How do you take care of your mental health with such an intense sport?

Right before I get in the car I have really bad anxiety. I always try to tell myself that it’s good because it keeps me on my toes, but it’s hard to not overthink things. It’s important in racing to be able to minimize that anxiety and compartmentalize, and really focus on the task at hand. Most race car drivers have this thing called a race ritual. For me it’s just finding a quiet spot in my trailer and listening to music. I actually used to draw a lot before a race so, if I have time, I’ll sit down with my sketchbook and doodle something. It just gets me in this really calm state. So that’s what helps me the most.

I also had to come back mentally and emotionally from the biggest crash of my career in 2017. I was at this race called Road America in Wisconsin, which has a notorious corner called the kink. It’s a very fast kink that you’re supposed to flat throttle through—I hit the wall going 100 miles per hour. It was pretty terrifying. They teach you to pull in both your arms and legs the moment you know you’re going to hit the wall, but, unfortunately, I had my foot on the brake, so I sprained my ankle. Other than that I walked out of the car unscathed.

That’s how safe race cars are nowadays, but it definitely destroyed my self-confidence as a driver. I basically lost faith in myself in that moment. That was a turning point in my career because it made me question all of my motives, all of my goals, and whether this was something I really wanted to pursue or was even capable of pursuing as a young Asian woman. I got back in the car a week later and pushed through it. Three years later, I went back to that track for the first time and thought, This is my time to prove myself. I podiumed and it was a very emotional moment for me because I really reclaimed that experience for myself. I showed that I put in so much work, so much time, and it finally paid off.

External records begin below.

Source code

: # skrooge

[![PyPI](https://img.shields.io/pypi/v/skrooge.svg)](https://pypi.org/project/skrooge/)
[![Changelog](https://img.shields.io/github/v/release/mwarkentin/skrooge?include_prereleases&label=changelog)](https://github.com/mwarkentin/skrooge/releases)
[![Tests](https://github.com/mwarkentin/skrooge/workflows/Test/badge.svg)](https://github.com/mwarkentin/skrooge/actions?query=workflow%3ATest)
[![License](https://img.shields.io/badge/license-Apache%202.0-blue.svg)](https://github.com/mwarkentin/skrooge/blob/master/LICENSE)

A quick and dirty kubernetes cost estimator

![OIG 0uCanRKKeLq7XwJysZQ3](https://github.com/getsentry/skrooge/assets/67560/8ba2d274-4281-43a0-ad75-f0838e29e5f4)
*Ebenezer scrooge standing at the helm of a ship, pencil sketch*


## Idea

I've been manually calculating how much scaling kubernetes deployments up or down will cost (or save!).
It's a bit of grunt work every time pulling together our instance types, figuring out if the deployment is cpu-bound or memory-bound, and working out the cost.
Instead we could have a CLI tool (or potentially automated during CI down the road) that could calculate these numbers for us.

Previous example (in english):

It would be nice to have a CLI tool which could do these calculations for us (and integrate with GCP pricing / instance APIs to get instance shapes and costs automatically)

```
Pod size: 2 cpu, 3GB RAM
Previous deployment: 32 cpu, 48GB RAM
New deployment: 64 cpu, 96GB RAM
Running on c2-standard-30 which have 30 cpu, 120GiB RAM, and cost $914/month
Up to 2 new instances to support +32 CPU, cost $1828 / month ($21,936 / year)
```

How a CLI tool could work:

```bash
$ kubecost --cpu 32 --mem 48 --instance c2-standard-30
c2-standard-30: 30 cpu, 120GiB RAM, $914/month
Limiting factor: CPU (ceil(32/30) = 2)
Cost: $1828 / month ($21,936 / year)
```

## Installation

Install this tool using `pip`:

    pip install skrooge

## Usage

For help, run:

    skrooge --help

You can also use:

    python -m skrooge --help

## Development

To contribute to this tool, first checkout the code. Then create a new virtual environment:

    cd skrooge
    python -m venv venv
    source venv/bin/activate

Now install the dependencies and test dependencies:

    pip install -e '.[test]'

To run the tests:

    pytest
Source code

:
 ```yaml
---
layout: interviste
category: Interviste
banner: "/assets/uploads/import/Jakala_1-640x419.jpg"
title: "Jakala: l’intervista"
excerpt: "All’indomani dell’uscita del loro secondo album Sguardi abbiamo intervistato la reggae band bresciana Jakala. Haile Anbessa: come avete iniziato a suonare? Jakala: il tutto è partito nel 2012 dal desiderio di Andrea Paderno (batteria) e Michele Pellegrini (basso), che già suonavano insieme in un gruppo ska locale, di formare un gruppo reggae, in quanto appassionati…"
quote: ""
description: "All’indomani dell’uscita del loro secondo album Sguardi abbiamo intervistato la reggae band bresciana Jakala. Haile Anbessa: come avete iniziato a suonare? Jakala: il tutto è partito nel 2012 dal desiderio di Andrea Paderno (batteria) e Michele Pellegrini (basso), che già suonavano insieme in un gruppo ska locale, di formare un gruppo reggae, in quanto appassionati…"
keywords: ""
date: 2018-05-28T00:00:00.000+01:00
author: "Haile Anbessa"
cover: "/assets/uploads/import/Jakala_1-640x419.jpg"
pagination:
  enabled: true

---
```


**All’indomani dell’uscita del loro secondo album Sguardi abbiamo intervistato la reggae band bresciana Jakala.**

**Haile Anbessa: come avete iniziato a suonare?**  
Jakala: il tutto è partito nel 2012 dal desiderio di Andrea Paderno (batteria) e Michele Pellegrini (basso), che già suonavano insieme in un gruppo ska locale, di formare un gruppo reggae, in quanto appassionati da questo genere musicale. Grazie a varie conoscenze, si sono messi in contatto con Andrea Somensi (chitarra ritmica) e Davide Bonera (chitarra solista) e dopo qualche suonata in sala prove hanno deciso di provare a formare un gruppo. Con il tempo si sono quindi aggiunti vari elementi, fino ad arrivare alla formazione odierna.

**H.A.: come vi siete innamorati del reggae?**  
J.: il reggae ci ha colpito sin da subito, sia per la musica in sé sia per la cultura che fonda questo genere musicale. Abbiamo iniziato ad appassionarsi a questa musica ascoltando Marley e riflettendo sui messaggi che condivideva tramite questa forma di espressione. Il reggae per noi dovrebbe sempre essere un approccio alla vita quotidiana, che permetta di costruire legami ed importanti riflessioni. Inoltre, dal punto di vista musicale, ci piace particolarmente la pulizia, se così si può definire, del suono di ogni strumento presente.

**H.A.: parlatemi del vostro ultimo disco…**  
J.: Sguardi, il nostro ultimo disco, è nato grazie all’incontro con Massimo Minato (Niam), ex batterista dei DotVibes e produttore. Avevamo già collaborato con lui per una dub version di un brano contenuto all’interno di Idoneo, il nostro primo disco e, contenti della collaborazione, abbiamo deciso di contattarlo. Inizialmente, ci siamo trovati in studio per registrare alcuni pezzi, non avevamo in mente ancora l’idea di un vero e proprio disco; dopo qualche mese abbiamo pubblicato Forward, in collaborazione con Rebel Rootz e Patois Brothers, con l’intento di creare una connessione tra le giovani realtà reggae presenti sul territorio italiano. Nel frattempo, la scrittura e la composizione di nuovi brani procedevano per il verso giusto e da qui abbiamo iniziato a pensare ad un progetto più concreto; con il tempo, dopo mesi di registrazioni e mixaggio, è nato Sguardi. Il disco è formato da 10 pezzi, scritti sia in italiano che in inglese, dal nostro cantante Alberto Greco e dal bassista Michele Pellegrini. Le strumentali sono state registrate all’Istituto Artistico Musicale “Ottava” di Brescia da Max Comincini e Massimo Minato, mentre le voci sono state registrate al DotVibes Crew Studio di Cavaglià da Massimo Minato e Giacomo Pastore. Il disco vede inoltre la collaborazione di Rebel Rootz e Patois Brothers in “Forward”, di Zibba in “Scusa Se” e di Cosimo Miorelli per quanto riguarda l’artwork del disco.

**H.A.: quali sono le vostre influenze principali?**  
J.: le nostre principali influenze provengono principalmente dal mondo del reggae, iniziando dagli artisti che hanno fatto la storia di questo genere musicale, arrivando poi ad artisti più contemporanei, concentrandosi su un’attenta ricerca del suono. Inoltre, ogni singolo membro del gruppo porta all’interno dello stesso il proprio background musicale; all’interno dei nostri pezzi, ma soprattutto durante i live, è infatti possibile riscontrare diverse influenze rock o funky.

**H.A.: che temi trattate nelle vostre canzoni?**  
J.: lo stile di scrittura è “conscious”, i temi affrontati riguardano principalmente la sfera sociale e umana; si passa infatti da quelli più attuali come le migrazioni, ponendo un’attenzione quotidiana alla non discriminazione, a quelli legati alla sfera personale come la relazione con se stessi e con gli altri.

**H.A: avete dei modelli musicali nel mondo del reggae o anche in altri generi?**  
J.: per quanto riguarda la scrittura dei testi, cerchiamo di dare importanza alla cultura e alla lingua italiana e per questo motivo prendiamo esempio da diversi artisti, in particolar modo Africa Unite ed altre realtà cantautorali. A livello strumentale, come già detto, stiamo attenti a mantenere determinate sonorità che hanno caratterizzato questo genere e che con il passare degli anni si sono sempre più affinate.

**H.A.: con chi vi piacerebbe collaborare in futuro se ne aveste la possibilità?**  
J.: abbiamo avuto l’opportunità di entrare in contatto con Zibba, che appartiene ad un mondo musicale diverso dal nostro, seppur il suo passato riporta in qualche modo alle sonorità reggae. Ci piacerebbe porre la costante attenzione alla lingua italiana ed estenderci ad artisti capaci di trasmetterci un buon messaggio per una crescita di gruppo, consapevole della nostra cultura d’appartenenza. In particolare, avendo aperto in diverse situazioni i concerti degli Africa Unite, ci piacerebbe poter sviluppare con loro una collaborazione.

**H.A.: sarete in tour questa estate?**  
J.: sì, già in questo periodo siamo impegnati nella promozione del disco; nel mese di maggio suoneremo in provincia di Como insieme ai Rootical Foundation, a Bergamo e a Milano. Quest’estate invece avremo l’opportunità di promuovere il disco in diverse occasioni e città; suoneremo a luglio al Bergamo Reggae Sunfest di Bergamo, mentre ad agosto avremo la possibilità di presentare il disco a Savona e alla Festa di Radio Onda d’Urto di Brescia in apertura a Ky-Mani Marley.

I don’t really think about that crash anymore—I’ve moved past it. But now I use it as part of my race ritual. I think about all the times I have overcome challenges and performed at my best, and I really put myself in those happy moments where I’ve even surprised myself a little bit. That proves to me and my brain that I can do this, I am good enough, and I can go out and kick ass.

As one of the few female Asian racecar drivers, do you feel like you have to deal with stuff that your male counterparts don’t?

One of the reasons I love racing is because everyone can compete on an equal footing. It’s 85% mental, and in general, physical strength isn’t a factor. But, I did get my period the past two race weekends and it was terrible. I was so tired, and literally sitting on the grid with cramps. I remember talking to one of my guy friends afterward and being like, ‘Can you imagine having cramps?’ And he was like, “No, I literally cannot imagine.’ This is something that female athletes have to struggle with and something that my male competitors don’t even have to think about at all. But I did win, so it just shows that, yes, I can still compete—and win—on my period.